Whether a statement made to an AAFES employee for the purpose of cashing a worthless check satisfies the “official” element of a false official statement.

Last term, in the twin Article 107 cases of United States v. Spicer, No. 12-0414/AR (CAAFlog case page), and United States v. Capel, No 12-0320/AF (CAAFlog case page), every judge except Judge Stucky joined Chief Judge Baker in opinions that essentially prohibit Article 107 prosecutions for false statements made to civil authorities investigating civil offenses. In Spicer, Chief Judge Baker explained that a statement may be “official” within the meaning of Article 107 in only three ways:

[1] The speaker may make a false official statement “in the line of duty” or to civilian law enforcement officials if the statement bears a “clear and direct relationship” to the speaker’s official duties.

[2] Alternatively, a statement may be official if the hearer is a military member “ ‘carrying out a military duty’ at the time the statement is made.”

[3] Finally, the statements at issue may be official if the hearer is a civilian who is performing a military function at the time the speaker makes the statement. The application of Article 107, UCMJ, here hinges on a critical temporal distinction: the hearer must be performing a military function at the time the statement is made, and not afterwards as a result of the statement. A statement made to a civilian law enforcement official acting in a civilian capacity cannot be said to pervert a military function until the law enforcement officer invokes, involves, or transfers the matter to military authorities.

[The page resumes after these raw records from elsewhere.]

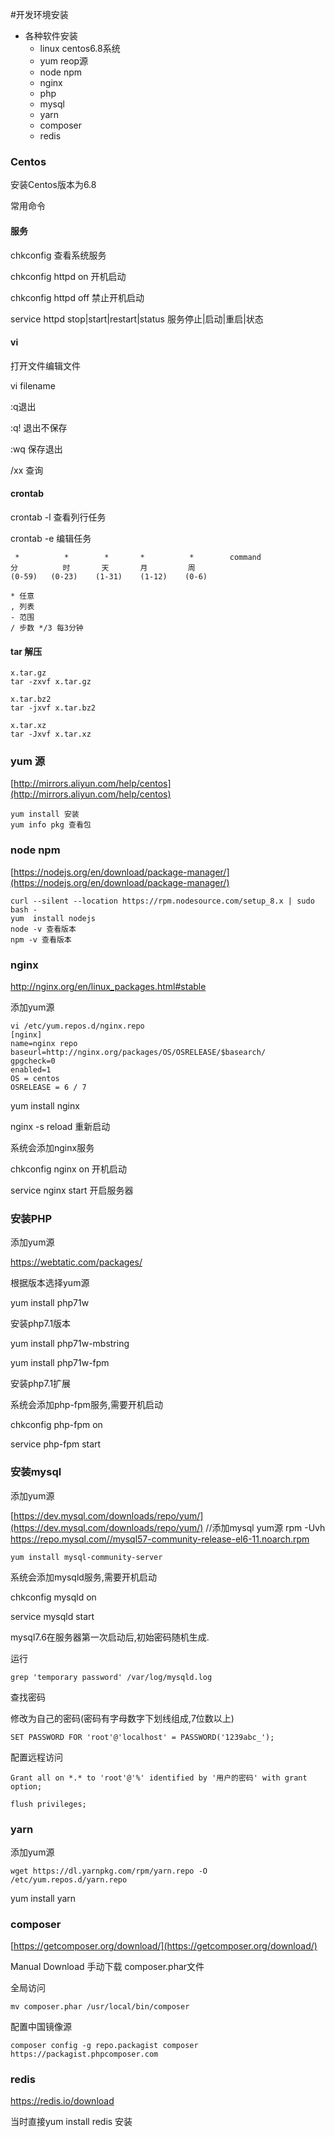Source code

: #开发环境安装

- 各种软件安装
  - linux centos6.8系统
  - yum reop源
  - node npm
  - nginx
  - php
  - mysql
  - yarn
  - composer  
  - redis
  
### Centos

安装Centos版本为6.8

常用命令

#### 服务

chkconfig 查看系统服务

chkconfig httpd on 开机启动

chkconfig httpd off 禁止开机启动

service httpd stop|start|restart|status   服务停止|启动|重启|状态

#### vi

打开文件编辑文件

vi filename 

:q退出

:q! 退出不保存

:wq 保存退出

/xx 查询

#### crontab 

crontab -l 查看列行任务

crontab -e 编辑任务

     *          *        *       *          *        command
	分          时       天       月         周
	(0-59)   (0-23)    (1-31)    (1-12)    (0-6)

	* 任意
	, 列表
	- 范围
	/ 步数 */3 每3分钟
 
#### tar 解压

	x.tar.gz
	tar -zxvf x.tar.gz
	
	x.tar.bz2
	tar -jxvf x.tar.bz2
	
	x.tar.xz
	tar -Jxvf x.tar.xz

### yum 源
[http://mirrors.aliyun.com/help/centos](http://mirrors.aliyun.com/help/centos)

	yum install 安装
	yum info pkg 查看包

### node npm
[https://nodejs.org/en/download/package-manager/](https://nodejs.org/en/download/package-manager/)

	curl --silent --location https://rpm.nodesource.com/setup_8.x | sudo bash -
	yum  install nodejs
	node -v 查看版本
	npm -v 查看版本

### nginx
http://nginx.org/en/linux_packages.html#stable

添加yum源 

	vi /etc/yum.repos.d/nginx.repo
	[nginx]
	name=nginx repo
	baseurl=http://nginx.org/packages/OS/OSRELEASE/$basearch/
	gpgcheck=0
	enabled=1
	OS = centos
	OSRELEASE = 6 / 7

yum install nginx

nginx -s reload 重新启动

系统会添加nginx服务

chkconfig nginx on 开机启动

service nginx start 开启服务器

###  安装PHP

添加yum源 

https://webtatic.com/packages/

根据版本选择yum源

yum install php71w  

安装php7.1版本

yum install php71w-mbstring

yum install php71w-fpm

安装php7.1扩展

系统会添加php-fpm服务,需要开机启动

chkconfig php-fpm on

service php-fpm start

### 安装mysql

添加yum源 

[https://dev.mysql.com/downloads/repo/yum/](https://dev.mysql.com/downloads/repo/yum/)
	//添加mysql yum源
	rpm -Uvh https://repo.mysql.com//mysql57-community-release-el6-11.noarch.rpm

    yum install mysql-community-server

系统会添加mysqld服务,需要开机启动

chkconfig mysqld on

service mysqld start

mysql7.6在服务器第一次启动后,初始密码随机生成.

运行

	grep 'temporary password' /var/log/mysqld.log 

查找密码

修改为自己的密码(密码有字母数字下划线组成,7位数以上)

	SET PASSWORD FOR 'root'@'localhost' = PASSWORD('1239abc_');

配置远程访问

	Grant all on *.* to 'root'@'%' identified by '用户的密码' with grant option;

	flush privileges;

### yarn

添加yum源 

	wget https://dl.yarnpkg.com/rpm/yarn.repo -O /etc/yum.repos.d/yarn.repo

yum install yarn 

### composer

[https://getcomposer.org/download/](https://getcomposer.org/download/)

Manual Download 手动下载  composer.phar文件

全局访问

	mv composer.phar /usr/local/bin/composer

配置中国镜像源

	composer config -g repo.packagist composer https://packagist.phpcomposer.com


### redis

https://redis.io/download

当时直接yum install redis 安装
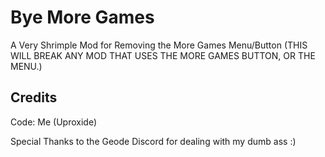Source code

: # Bye More Games

A Very Shrimple Mod for Removing the More Games Menu/Button (THIS WILL BREAK ANY MOD THAT USES THE MORE GAMES BUTTON, OR THE MENU.)

## Credits

Code: Me (Uproxide)

Special Thanks to the Geode Discord for dealing with my dumb ass :)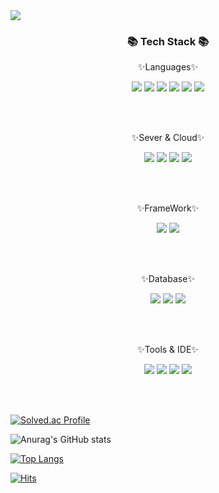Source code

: <div align=right>
   <!-- <a href="https://hits.seeyoufarm.com"><img src="https://hits.seeyoufarm.com/api/count/incr/badge.svg?url=https%3A%2F%2Fgithub.com%2Fdev-woong&count_bg=%234778BE&title_bg=%23555555&icon=&icon_color=%23E7E7E7&title=Profile+Viewers&edge_flat=true"/></a>-->
</div>

<img src="https://capsule-render.vercel.app/api?type=rect&color=auto&height=300&section=header&text=capsule%20render&fontSize=90" />

<div align=center>
	<h3>📚 Tech Stack 📚</h3>
	<p>✨Languages✨</p>
	<img src="https://img.shields.io/badge/HTML5-E34F26?style=flat-square&logo=html5&logoColor=white"/></a>
	<img src="https://img.shields.io/badge/javascript-F7DF1E?style=flat-square&logo=javascript&logoColor=black"/></a>
	<img src="https://img.shields.io/badge/CSS3-1572B6?style=flat-square&logo=css3&logoColor=white"/></a>
	<img src="https://img.shields.io/badge/Jquery-0769AD?style=flat-square&logo=jquery&logoColor=white"/></a>
	<img src="https://img.shields.io/badge/Python-3776AB?style=flat-square&logo=python&logoColor=white"/></a>
	<img src="https://img.shields.io/badge/Openjdk-DC0D15?style=flat-square&logo=openjdk&logoColor=white"/></a>
</div>

<br><br>

<div align=center>
	<p>✨Sever & Cloud✨</p>
	<img src="https://img.shields.io/badge/Linux-FCC624?style=flat-square&logo=linux&logoColor=black"/></a>
	<img src="https://img.shields.io/badge/Windows-0078D4?style=flat-square&logo=windows10&logoColor=white"/></a>
	<img src="https://img.shields.io/badge/Tomcat-F8DC75?style=flat-square&logo=apachetomcat&logoColor=black"/></a>   
	<img src="https://img.shields.io/badge/NCP-03C75A?style=flat-square&logo=naver&logoColor=black"/></a>   
</div>

<br><br>

<div align=center>
	<p>✨FrameWork✨</p>
	<img src="https://img.shields.io/badge/Spring-6DB33F?style=flat-square&logo=spring&logoColor=white"/></a>
	<img src="https://img.shields.io/badge/Maven-DC0D15?style=flat-square&logo=apachemaven&logoColor=white"/></a>
</div>

<br><br>

<div align=center>
	<p>✨Database✨</p>
	<img src="https://img.shields.io/badge/oracle-F80000?style=flat-square&logo=oracle&logoColor=white"/></a>
	<img src="https://img.shields.io/badge/Postgresql-4169E1?style=flat-square&logo=postgresql&logoColor=white"/></a>
	<img src="https://img.shields.io/badge/Mysql-4479A1?style=flat-square&logo=mysql&logoColor=white"/></a>
</div>

<br><br>

<div align=center>
	<p>✨Tools & IDE✨</p>
	<img src="https://img.shields.io/badge/Eclipse-2C2255?style=flat-square&logo=eclipseide&logoColor=white"/></a>
	<img src="https://img.shields.io/badge/VSCODE-007ACC?style=flat-square&logo=visualstudiocode&logoColor=white"/></a>
	<img src="https://img.shields.io/badge/git-F05032?style=flat-square&logo=git&logoColor=white"/></a>
	<img src="https://img.shields.io/badge/github-181717?style=flat-square&logo=github&logoColor=white"/></a>
</div>

<br><br>

[![Solved.ac Profile](http://mazassumnida.wtf/api/generate_badge?boj=lbm1419)](https://solved.ac/lbm1419)


![Anurag's GitHub stats](https://github-readme-stats.vercel.app/api?username=dev-byoungmoo&show_icons=true&theme=radical)

[![Top Langs](https://github-readme-stats.vercel.app/api/top-langs/?username=dev-byoungmoo&langs_count=8)](https://github.com/dev-byoungmoo/github-readme-stats)


[![Hits](https://hits.seeyoufarm.com/api/count/incr/badge.svg?url=https%3A%2F%2Fgithub.com%2Fdev-byoungmoo&count_bg=%2379C83D&title_bg=%23555555&icon=&icon_color=%23E7E7E7&title=hits&edge_flat=false)](https://hits.seeyoufarm.com)                 













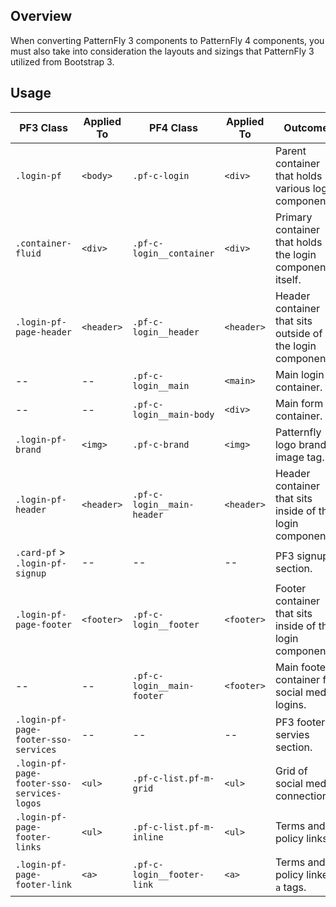 ## Overview

When converting PatternFly 3 components to PatternFly 4 components, you must also take into consideration the layouts and sizings that PatternFly 3 utilized from Bootstrap 3.

## Usage

| PF3 Class | Applied To | PF4 Class | Applied To | Outcome |
| -- | -- | -- | -- | -- |
| `.login-pf` | `<body>` | `.pf-c-login` | `<div>` | Parent container that holds various login components. |
| `.container-fluid`| `<div>` | `.pf-c-login__container`| `<div>` | Primary container that holds the login component itself. |
| `.login-pf-page-header` | `<header>` |`.pf-c-login__header` | `<header>` | Header container that sits outside of the login component. |
| -- | -- | `.pf-c-login__main` | `<main>` | Main login container. |
| -- | -- | `.pf-c-login__main-body` | `<div>` | Main form container. |
| `.login-pf-brand`| `<img>` | `.pf-c-brand` | `<img>` | Patternfly logo brand image tag. |
| `.login-pf-header` | `<header>` | `.pf-c-login__main-header` | `<header>` | Header container that sits inside of the login component. |
| `.card-pf` > `.login-pf-signup` | -- | -- | -- | PF3 signup section. |
| `.login-pf-page-footer` | `<footer>` | `.pf-c-login__footer` | `<footer>` | Footer container that sits inside of the login component |
| -- | -- | `.pf-c-login__main-footer` | `<footer>` | Main footer container for social media logins. |
| `.login-pf-page-footer-sso-services` | -- | -- | -- | PF3 footer servies section. |
| `.login-pf-page-footer-sso-services-logos` | `<ul>` | `.pf-c-list.pf-m-grid` | `<ul>` | Grid of social media connections. |
| `.login-pf-page-footer-links`| `<ul>` | `.pf-c-list.pf-m-inline`| `<ul>` | Terms and policy links. |
| `.login-pf-page-footer-link`| `<a>` | `.pf-c-login__footer-link `| `<a>` | Terms and policy linked `a` tags. |
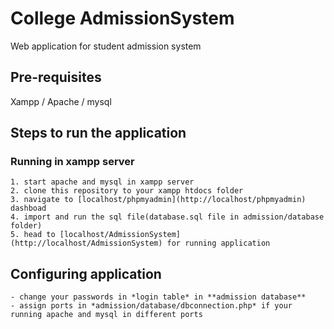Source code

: # College AdmissionSystem
Web application for student admission system

## Pre-requisites
  Xampp / Apache / mysql

  ## Steps to run the application
   ### Running in xampp server
    1. start apache and mysql in xampp server
    2. clone this repository to your xampp htdocs folder
    3. navigate to [localhost/phpmyadmin](http://localhost/phpmyadmin) dashboad
    4. import and run the sql file(database.sql file in admission/database folder)
    5. head to [localhost/AdmissionSystem](http://localhost/AdmissionSystem) for running application
        
  ## Configuring application
    - change your passwords in *login table* in **admission database**
    - assign ports in *admission/database/dbconnection.php* if your running apache and mysql in different ports
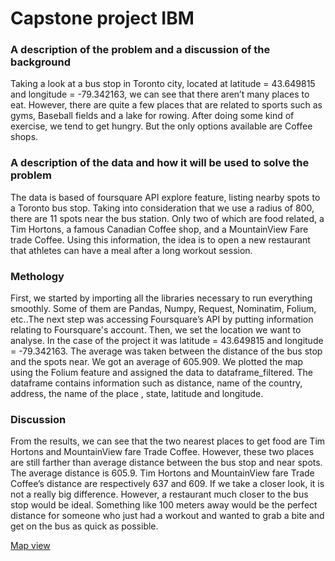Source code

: # Capstone project IBM 

### A description of the problem and a discussion of the background
Taking a look at a bus stop in Toronto city, located at latitude = 43.649815 and longitude = -79.342163, we can see that there aren’t many places to eat. However, there are quite a few places that are related to sports such as gyms, Baseball fields and a lake for rowing. After doing some kind of exercise, we tend to get hungry. But the only options available are Coffee shops.

### A description of the data and how it will be used to solve the problem
The data is based of foursquare API explore feature, listing nearby spots to a Toronto bus stop. Taking into consideration that we use a radius of 800, there are 11 spots near the bus station. Only two of which are food related, a Tim Hortons, a famous Canadian Coffee shop, and a MountainView Fare trade Coffee. Using this information, the idea is to open a new restaurant that athletes can have a meal after a long workout session.

### Methology
First, we started by importing all the libraries necessary to run everything smoothly. Some of them are Pandas, Numpy, Request, Nominatim, Folium, etc..The next step was accessing Foursquare’s API by putting information relating to Foursquare's account.
Then, we set the location we want to analyse. In the case of the project it was latitude = 43.649815 and longitude = -79.342163.
The average was taken between the distance of the bus stop and the spots near. We got an average of 605.909.
We plotted the map using the Folium feature and assigned the data to dataframe_filtered. The dataframe contains information such as distance, name of the country, address, the name of the place , state, latitude and longitude.

### Discussion
From the results, we can see that the two nearest places to get food are Tim Hortons and MountainView fare Trade Coffee. However, these two places are still farther than average distance between the bus stop and near spots. The average distance is 605.9. Tim Hortons and MountainView fare Trade Coffee’s distance are respectively 637 and 609. If we take a closer look, it is not a really big difference. However, a restaurant much closer to the bus stop would be ideal. Something like 100 meters away would be the perfect distance for someone who just had a workout and wanted to grab a bite and get on the bus as quick as possible.

[Map view]()

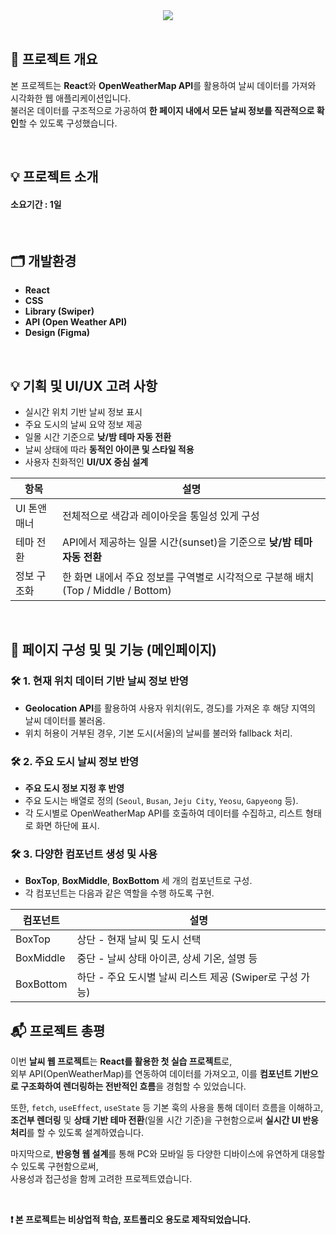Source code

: <div align= "center">
  <img src="https://capsule-render.vercel.app/api?type=rounded&color=6190ff&height=120&text=날씨%20웹%20프로젝트&animation=fadeIn&fontColor=ffffff&fontSize=50" />
</div>
    

<br>

## 📌 프로젝트 개요

본 프로젝트는 **React**와 **OpenWeatherMap API**를 활용하여 날씨 데이터를 가져와 시각화한 웹 애플리케이션입니다.  
불러온 데이터를 구조적으로 가공하여 **한 페이지 내에서 모든 날씨 정보를 직관적으로 확인**할 수 있도록 구성했습니다.


<br>

## 💡 프로젝트 소개
#### 소요기간 : 1일

<br>

## 🗂️ 개발환경

- **React**
- **CSS**
- **Library (Swiper)**
- **API (Open Weather API)**
- **Design (Figma)**
 
<br>

## 💡 기획 및 UI/UX 고려 사항

- 실시간 위치 기반 날씨 정보 표시  
- 주요 도시의 날씨 요약 정보 제공  
- 일몰 시간 기준으로 **낮/밤 테마 자동 전환**  
- 날씨 상태에 따라 **동적인 아이콘 및 스타일 적용**  
- 사용자 친화적인 **UI/UX 중심 설계**

| 항목 | 설명 |
|------|------|
| UI 톤앤매너 | 전체적으로 색감과 레이아웃을 통일성 있게 구성 |
| 테마 전환 | API에서 제공하는 일몰 시간(sunset)을 기준으로 **낮/밤 테마 자동 전환** |
| 정보 구조화 | 한 화면 내에서 주요 정보를 구역별로 시각적으로 구분해 배치 (Top / Middle / Bottom) |
  
<br>

## 📌 페이지 구성 및 및 기능 (메인페이지)

### 🛠 1. 현재 위치 데이터 기반 날씨 정보 반영
- **Geolocation API**를 활용하여 사용자 위치(위도, 경도)를 가져온 후 해당 지역의 날씨 데이터를 불러옴.
- 위치 허용이 거부된 경우, 기본 도시(서울)의 날씨를 불러와 fallback 처리.
  
### 🛠 2. 주요 도시 날씨 정보 반영
- **주요 도시 정보 지정 후 반영**
- 주요 도시는 배열로 정의 (`Seoul`, `Busan`, `Jeju City`, `Yeosu`, `Gapyeong` 등).
- 각 도시별로 OpenWeatherMap API를 호출하여 데이터를 수집하고, 리스트 형태로 화면 하단에 표시.

### 🛠 3. 다양한 컴포넌트 생성 및 사용
- **BoxTop**, **BoxMiddle**, **BoxBottom** 세 개의 컴포넌트로 구성.
- 각 컴포넌트는 다음과 같은 역할을 수행 하도록 구현.

| 컴포넌트 | 설명 |
|----------|------|
| BoxTop | 상단 - 현재 날씨 및 도시 선택 |
| BoxMiddle | 중단 - 날씨 상태 아이콘, 상세 기온, 설명 등 |
| BoxBottom | 하단 - 주요 도시별 날씨 리스트 제공 (Swiper로 구성 가능) |


## 📬 프로젝트 총평


이번 **날씨 웹 프로젝트**는 **React를 활용한 첫 실습 프로젝트**로,  
외부 API(OpenWeatherMap)를 연동하여 데이터를 가져오고, 이를 **컴포넌트 기반으로 구조화하여 렌더링하는 전반적인 흐름**을 경험할 수 있었습니다.

또한, `fetch`, `useEffect`, `useState` 등 기본 훅의 사용을 통해 데이터 흐름을 이해하고,  
**조건부 렌더링** 및 **상태 기반 테마 전환**(일몰 시간 기준)을 구현함으로써 **실시간 UI 반응 처리**를 할 수 있도록 설계하였습니다.

마지막으로, **반응형 웹 설계**를 통해 PC와 모바일 등 다양한 디바이스에 유연하게 대응할 수 있도록 구현함으로써,  
사용성과 접근성을 함께 고려한 프로젝트였습니다.

<br>

**❗ 본 프로젝트는 비상업적 학습, 포트폴리오 용도로 제작되었습니다.**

Spicer, 71 M.J. at 474-75 (citations removed) (formatting added). Appellant Passut pleaded guilty to numerous offenses at a general court-martial, and was sentenced to confinement for 10 months, reduction to E-1, and a bad-conduct discharge. Relevant to this appeal are five specifications of making false official statements in violation of Article 107, in connection with Appellant’s check-cashing activities at the base exchange.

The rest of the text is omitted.